(Extracted information begins)

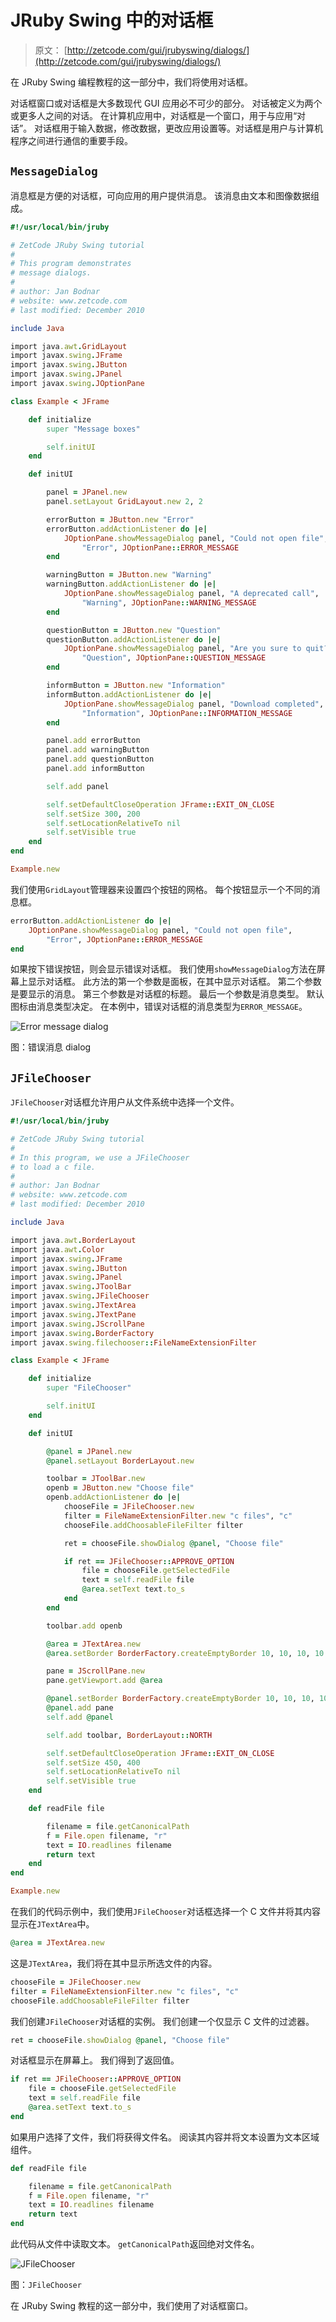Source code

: # JRuby Swing 中的对话框

> 原文： [http://zetcode.com/gui/jrubyswing/dialogs/](http://zetcode.com/gui/jrubyswing/dialogs/)

在 JRuby Swing 编程教程的这一部分中，我们将使用对话框。

对话框窗口或对话框是大多数现代 GUI 应用必不可少的部分。 对话被定义为两个或更多人之间的对话。 在计算机应用中，对话框是一个窗口，用于与应用“对话”。 对话框用于输入数据，修改数据，更改应用设置等。对话框是用户与计算机程序之间进行通信的重要手段。

## `MessageDialog`

消息框是方便的对话框，可向应用的用户提供消息。 该消息由文本和图像数据组成。

```rb
#!/usr/local/bin/jruby

# ZetCode JRuby Swing tutorial
# 
# This program demonstrates
# message dialogs.
# 
# author: Jan Bodnar
# website: www.zetcode.com
# last modified: December 2010

include Java

import java.awt.GridLayout
import javax.swing.JFrame
import javax.swing.JButton
import javax.swing.JPanel
import javax.swing.JOptionPane

class Example < JFrame

    def initialize
        super "Message boxes"

        self.initUI
    end

    def initUI

        panel = JPanel.new
        panel.setLayout GridLayout.new 2, 2

        errorButton = JButton.new "Error"
        errorButton.addActionListener do |e|
            JOptionPane.showMessageDialog panel, "Could not open file",
                "Error", JOptionPane::ERROR_MESSAGE
        end

        warningButton = JButton.new "Warning"
        warningButton.addActionListener do |e|
            JOptionPane.showMessageDialog panel, "A deprecated call",
                "Warning", JOptionPane::WARNING_MESSAGE
        end

        questionButton = JButton.new "Question"
        questionButton.addActionListener do |e|
            JOptionPane.showMessageDialog panel, "Are you sure to quit?",
                "Question", JOptionPane::QUESTION_MESSAGE
        end

        informButton = JButton.new "Information"
        informButton.addActionListener do |e|
            JOptionPane.showMessageDialog panel, "Download completed",
                "Information", JOptionPane::INFORMATION_MESSAGE
        end

        panel.add errorButton
        panel.add warningButton
        panel.add questionButton
        panel.add informButton

        self.add panel      

        self.setDefaultCloseOperation JFrame::EXIT_ON_CLOSE
        self.setSize 300, 200
        self.setLocationRelativeTo nil
        self.setVisible true
    end
end

Example.new

```

我们使用`GridLayout`管理器来设置四个按钮的网格。 每个按钮显示一个不同的消息框。

```rb
errorButton.addActionListener do |e|
    JOptionPane.showMessageDialog panel, "Could not open file",
        "Error", JOptionPane::ERROR_MESSAGE
end

```

如果按下错误按钮，则会显示错误对话框。 我们使用`showMessageDialog`方法在屏幕上显示对话框。 此方法的第一个参数是面板，在其中显示对话框。 第二个参数是要显示的消息。 第三个参数是对话框的标题。 最后一个参数是消息类型。 默认图标由消息类型决定。 在本例中，错误对话框的消息类型为`ERROR_MESSAGE`。

![Error message dialog](img/eb35d122290ca5333845434436855bb0.jpg)

图：错误消息 dialog

## `JFileChooser`

`JFileChooser`对话框允许用户从文件系统中选择一个文件。

```rb
#!/usr/local/bin/jruby

# ZetCode JRuby Swing tutorial
# 
# In this program, we use a JFileChooser
# to load a c file.
# 
# author: Jan Bodnar
# website: www.zetcode.com
# last modified: December 2010

include Java

import java.awt.BorderLayout
import java.awt.Color
import javax.swing.JFrame
import javax.swing.JButton
import javax.swing.JPanel
import javax.swing.JToolBar
import javax.swing.JFileChooser
import javax.swing.JTextArea
import javax.swing.JTextPane
import javax.swing.JScrollPane
import javax.swing.BorderFactory
import javax.swing.filechooser::FileNameExtensionFilter

class Example < JFrame

    def initialize
        super "FileChooser"

        self.initUI
    end

    def initUI

        @panel = JPanel.new
        @panel.setLayout BorderLayout.new

        toolbar = JToolBar.new
        openb = JButton.new "Choose file"
        openb.addActionListener do |e|
            chooseFile = JFileChooser.new
            filter = FileNameExtensionFilter.new "c files", "c"
            chooseFile.addChoosableFileFilter filter

            ret = chooseFile.showDialog @panel, "Choose file"

            if ret == JFileChooser::APPROVE_OPTION
                file = chooseFile.getSelectedFile
                text = self.readFile file
                @area.setText text.to_s     
            end
        end

        toolbar.add openb

        @area = JTextArea.new
        @area.setBorder BorderFactory.createEmptyBorder 10, 10, 10, 10

        pane = JScrollPane.new
        pane.getViewport.add @area

        @panel.setBorder BorderFactory.createEmptyBorder 10, 10, 10, 10
        @panel.add pane
        self.add @panel

        self.add toolbar, BorderLayout::NORTH

        self.setDefaultCloseOperation JFrame::EXIT_ON_CLOSE
        self.setSize 450, 400
        self.setLocationRelativeTo nil
        self.setVisible true
    end

    def readFile file

        filename = file.getCanonicalPath
        f = File.open filename, "r"
        text = IO.readlines filename
        return text
    end    
end

Example.new

```

在我们的代码示例中，我们使用`JFileChooser`对话框选择一个 C 文件并将其内容显示在`JTextArea`中。

```rb
@area = JTextArea.new

```

这是`JTextArea`，我们将在其中显示所选文件的内容。

```rb
chooseFile = JFileChooser.new
filter = FileNameExtensionFilter.new "c files", "c"
chooseFile.addChoosableFileFilter filter

```

我们创建`JFileChooser`对话框的实例。 我们创建一个仅显示 C 文件的过滤器。

```rb
ret = chooseFile.showDialog @panel, "Choose file"

```

对话框显示在屏幕上。 我们得到了返回值。

```rb
if ret == JFileChooser::APPROVE_OPTION
    file = chooseFile.getSelectedFile
    text = self.readFile file
    @area.setText text.to_s     
end

```

如果用户选择了文件，我们将获得文件名。 阅读其内容并将文本设置为文本区域组件。

```rb
def readFile file

    filename = file.getCanonicalPath
    f = File.open filename, "r"
    text = IO.readlines filename
    return text
end   

```

此代码从文件中读取文本。 `getCanonicalPath`返回绝对文件名。

![JFileChooser](img/2146405083adb977f105ac18a77fdde8.jpg)

图：`JFileChooser`

在 JRuby Swing 教程的这一部分中，我们使用了对话框窗口。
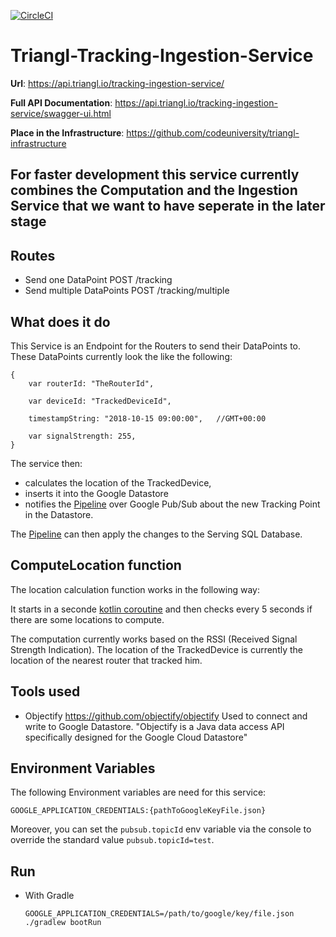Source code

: [![CircleCI](https://circleci.com/gh/codeuniversity/triangl-tracking-ingestion-service.svg?style=svg&circle-token=b99f88e5552bf9e270d2ed455a1b221163a48819)](https://circleci.com/gh/codeuniversity/triangl-tracking-ingestion-service)

# Triangl-Tracking-Ingestion-Service
**Url**: https://api.triangl.io/tracking-ingestion-service/

**Full API Documentation**: https://api.triangl.io/tracking-ingestion-service/swagger-ui.html

**Place in the Infrastructure**: https://github.com/codeuniversity/triangl-infrastructure

## For faster development this service currently combines the Computation and the Ingestion Service that we want to have seperate in the later stage

## Routes

- Send one DataPoint POST /tracking
- Send multiple DataPoints POST /tracking/multiple

## What does it do
This Service is an Endpoint for the Routers to send their DataPoints to. These DataPoints currently look the like the following:
```
{
    var routerId: "TheRouterId",

    var deviceId: "TrackedDeviceId",

    timestampString: "2018-10-15 09:00:00",   //GMT+00:00

    var signalStrength: 255,
}
```
The service then:
- calculates the location of the TrackedDevice,
- inserts it into the Google Datastore 
- notifies the [Pipeline](https://github.com/codeuniversity/triangl-processing-pipeline) over Google Pub/Sub about the new Tracking Point in the Datastore. 

The [Pipeline](https://github.com/codeuniversity/triangl-processing-pipeline) can then apply the changes to the Serving SQL Database.

## ComputeLocation function
The location calculation function works in the following way:

It starts in a seconde [kotlin coroutine](https://kotlinlang.org/docs/reference/coroutines-overview.html) and then checks
every 5 seconds if there are some locations to compute.

The computation currently works based on the RSSI (Received Signal Strength Indication). The location of the TrackedDevice is currently the location of the nearest router that tracked him.

## Tools used
- Objectify
  https://github.com/objectify/objectify
  Used to connect and write to Google Datastore. "Objectify is a Java data access API specifically designed for the Google Cloud Datastore"

## Environment Variables
The following Environment variables are need for this service:

```GOOGLE_APPLICATION_CREDENTIALS:{pathToGoogleKeyFile.json}```

Moreover, you can set the ```pubsub.topicId``` env variable via the console
to override the standard value ```pubsub.topicId=test```.

## Run
- With Gradle

  ```GOOGLE_APPLICATION_CREDENTIALS=/path/to/google/key/file.json ./gradlew bootRun```
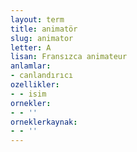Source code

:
 ```yaml
---
layout: term
title: animatör
slug: animator
letter: A
lisan: Fransızca animateur
anlamlar:
- canlandırıcı
ozellikler:
- - isim
ornekler:
- - ''
orneklerkaynak:
- - ''
---
```

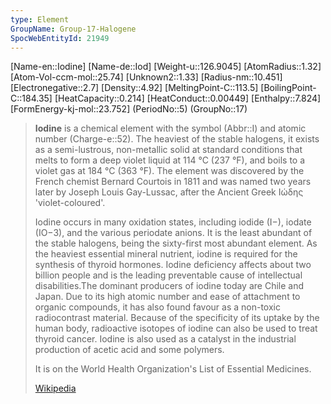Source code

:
 ```yaml
---
type: Element
GroupName: Group-17-Halogene
SpocWebEntityId: 21949
---
```

[Name-en::Iodine]
[Name-de::Iod]
[Weight-u::126.9045]
[AtomRadius::1.32]
[Atom-Vol-ccm-mol::25.74]
[Unknown2::1.33]
[Radius-nm::10.451]
[Electronegative::2.7]
[Density::4.92]
[MeltingPoint-C::113.5]
[BoilingPoint-C::184.35]
[HeatCapacity::0.214]
[HeatConduct::0.00449]
[Enthalpy::7.824]
[FormEnergy-kj-mol::23.752]
(PeriodNo::5)
(GroupNo::17)



> **Iodine** is a chemical element with the symbol (Abbr::I) and atomic number (Charge-e::52). The heaviest of the stable halogens, it exists as a semi-lustrous, non-metallic solid at standard conditions that melts to form a deep violet liquid at 114 °C (237 °F), and boils to a violet gas at 184 °C (363 °F). The element was discovered by the French chemist Bernard Courtois in 1811 and was named two years later by Joseph Louis Gay-Lussac, after the Ancient Greek Ιώδης 'violet-coloured'.
>
> Iodine occurs in many oxidation states, including iodide (I−), iodate (IO−3), and the various periodate anions. It is the least abundant of the stable halogens, being the sixty-first most abundant element. As the heaviest essential mineral nutrient, iodine is required for the synthesis of thyroid hormones. Iodine deficiency affects about two billion people and is the leading preventable cause of intellectual disabilities.The dominant producers of iodine today are Chile and Japan. Due to its high atomic number and ease of attachment to organic compounds, it has also found favour as a non-toxic radiocontrast material. Because of the specificity of its uptake by the human body, radioactive isotopes of iodine can also be used to treat thyroid cancer. Iodine is also used as a catalyst in the industrial production of acetic acid and some polymers.
>
> It is on the World Health Organization's List of Essential Medicines.
>
> [Wikipedia](https://en.wikipedia.org/wiki/Iodine)
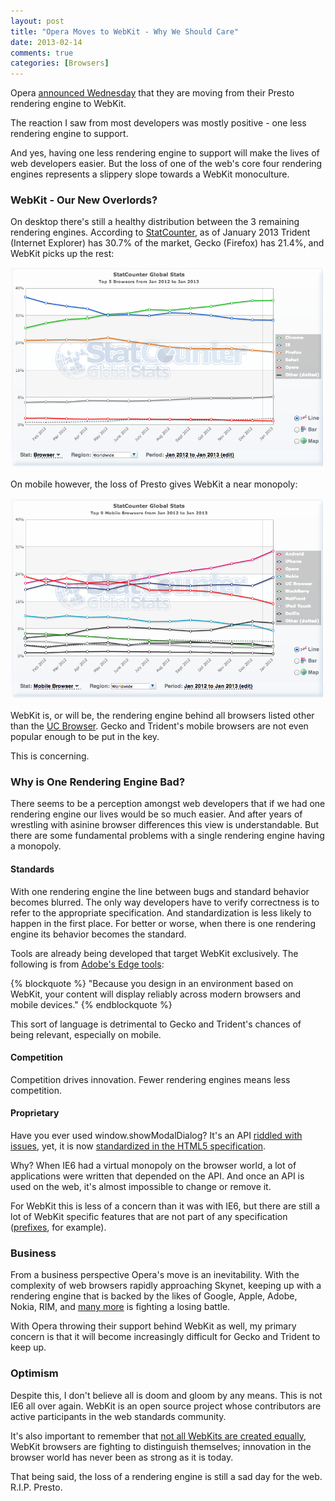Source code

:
 ```yaml
---
layout: post
title: "Opera Moves to WebKit - Why We Should Care"
date: 2013-02-14
comments: true
categories: [Browsers]
---
```


Opera [announced Wednesday](http://my.opera.com/ODIN/blog/300-million-users-and-move-to-webkit) that they are moving from their Presto rendering engine to WebKit.

The reaction I saw from most developers was mostly positive - one less rendering engine to support.

And yes, having one less rendering engine to support will make the lives of web developers easier.  But the loss of one of the web's core four rendering engines represents a slippery slope towards a WebKit monoculture.

### WebKit - Our New Overlords?

On desktop there's still a healthy distribution between the 3 remaining rendering engines.  According to [StatCounter](http://gs.statcounter.com/#browser-ww-monthly-201201-201301), as of January 2013 Trident (Internet Explorer) has 30.7% of the market, Gecko (Firefox) has 21.4%, and WebKit picks up the rest:

<img src="/images/posts/2013-02-14/statcounter-desktop.png">

On mobile however, the loss of Presto gives WebKit a near monopoly:

<img src="/images/posts/2013-02-14/statcounter-mobile.png">

WebKit is, or will be, the rendering engine behind all browsers listed other than the [UC Browser](http://en.wikipedia.org/wiki/UC_Browser).  Gecko and Trident's mobile browsers are not even popular enough to be put in the key.

This is concerning.

### Why is One Rendering Engine Bad?

There seems to be a perception amongst web developers that if we had one rendering engine our lives would be so much easier.  And after years of wrestling with asinine browser differences this view is understandable.  But there are some fundamental problems with a single rendering engine having a monopoly.

#### Standards

With one rendering engine the line between bugs and standard behavior becomes blurred.  The only way developers have to verify correctness is to refer to the appropriate specification.  And standardization is less likely to happen in the first place.  For better or worse, when there is one rendering engine its behavior becomes the standard.

Tools are already being developed that target WebKit exclusively.  The following is from [Adobe's Edge tools](http://html.adobe.com/edge/):

{% blockquote %}
"Because you design in an environment based on WebKit, your content will display reliably across modern browsers and mobile devices."
{% endblockquote %}

This sort of language is detrimental to Gecko and Trident's chances of being relevant, especially on mobile.

#### Competition

Competition drives innovation.  Fewer rendering engines means less competition.

#### Proprietary

Have you ever used window.showModalDialog?  It's an API [riddled with issues](http://tjvantoll.com/2012/05/02/showmodaldialog-what-it-is-and-why-you-should-never-use-it/), yet, it is now [standardized in the HTML5 specification](http://www.whatwg.org/specs/web-apps/current-work/multipage/timers.html#dialogs-implemented-using-separate-documents).

Why?  When IE6 had a virtual monopoly on the browser world, a lot of applications were written that depended on the API.  And once an API is used on the web, it's almost impossible to change or remove it.

For WebKit this is less of a concern than it was with IE6, but there are still a lot of WebKit specific features that are not part of any specification ([prefixes](http://peter.sh/experiments/vendor-prefixed-css-property-overview/), for example).

### Business

From a business perspective Opera's move is an inevitability.  With the complexity of web browsers rapidly approaching Skynet, keeping up with a rendering engine that is backed by the likes of Google, Apple, Adobe, Nokia, RIM, and [many more](http://techcrunch.com/2013/02/09/apple-and-google-still-lead-webkit-development-but-more-smaller-companies-contributing/) is fighting a losing battle.

With Opera throwing their support behind WebKit as well, my primary concern is that it will become increasingly difficult for Gecko and Trident to keep up.

### Optimism

Despite this, I don't believe all is doom and gloom by any means.  This is not IE6 all over again.  WebKit is an open source project whose contributors are active participants in the web standards community.

It's also important to remember that [not all WebKits are created equally](http://quirksmode.org/webkit.html), WebKit browsers are fighting to distinguish themselves; innovation in the browser world has never been as strong as it is today.

That being said, the loss of a rendering engine is still a sad day for the web.  R.I.P. Presto.
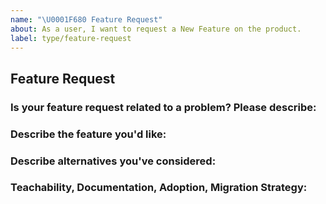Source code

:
 ```yaml
---
name: "\U0001F680 Feature Request"
about: As a user, I want to request a New Feature on the product.
label: type/feature-request
---
```


## Feature Request

### Is your feature request related to a problem? Please describe:
<!-- A description of what the problem is. -->

### Describe the feature you'd like:
<!-- A description of what you want to happen. -->

### Describe alternatives you've considered:
<!-- A description of any alternative solutions or features you've considered. -->

### Teachability, Documentation, Adoption, Migration Strategy:
<!-- If you can, explain some scenarios how users might use this, or situations in which it would be helpful. Any API designs, mockups, or diagrams are also helpful. -->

(Extracted information ends)

- [Action item] From the listing above, repeat exactly the lines starting at the line that includes "[MeltingPoint-C::113.5]" and ending at the line that includes "(GroupNo::17)", with nothing outside that span.

- [Expected output]
[MeltingPoint-C::113.5]
[BoilingPoint-C::184.35]
[HeatCapacity::0.214]
[HeatConduct::0.00449]
[Enthalpy::7.824]
[FormEnergy-kj-mol::23.752]
(PeriodNo::5)
(GroupNo::17)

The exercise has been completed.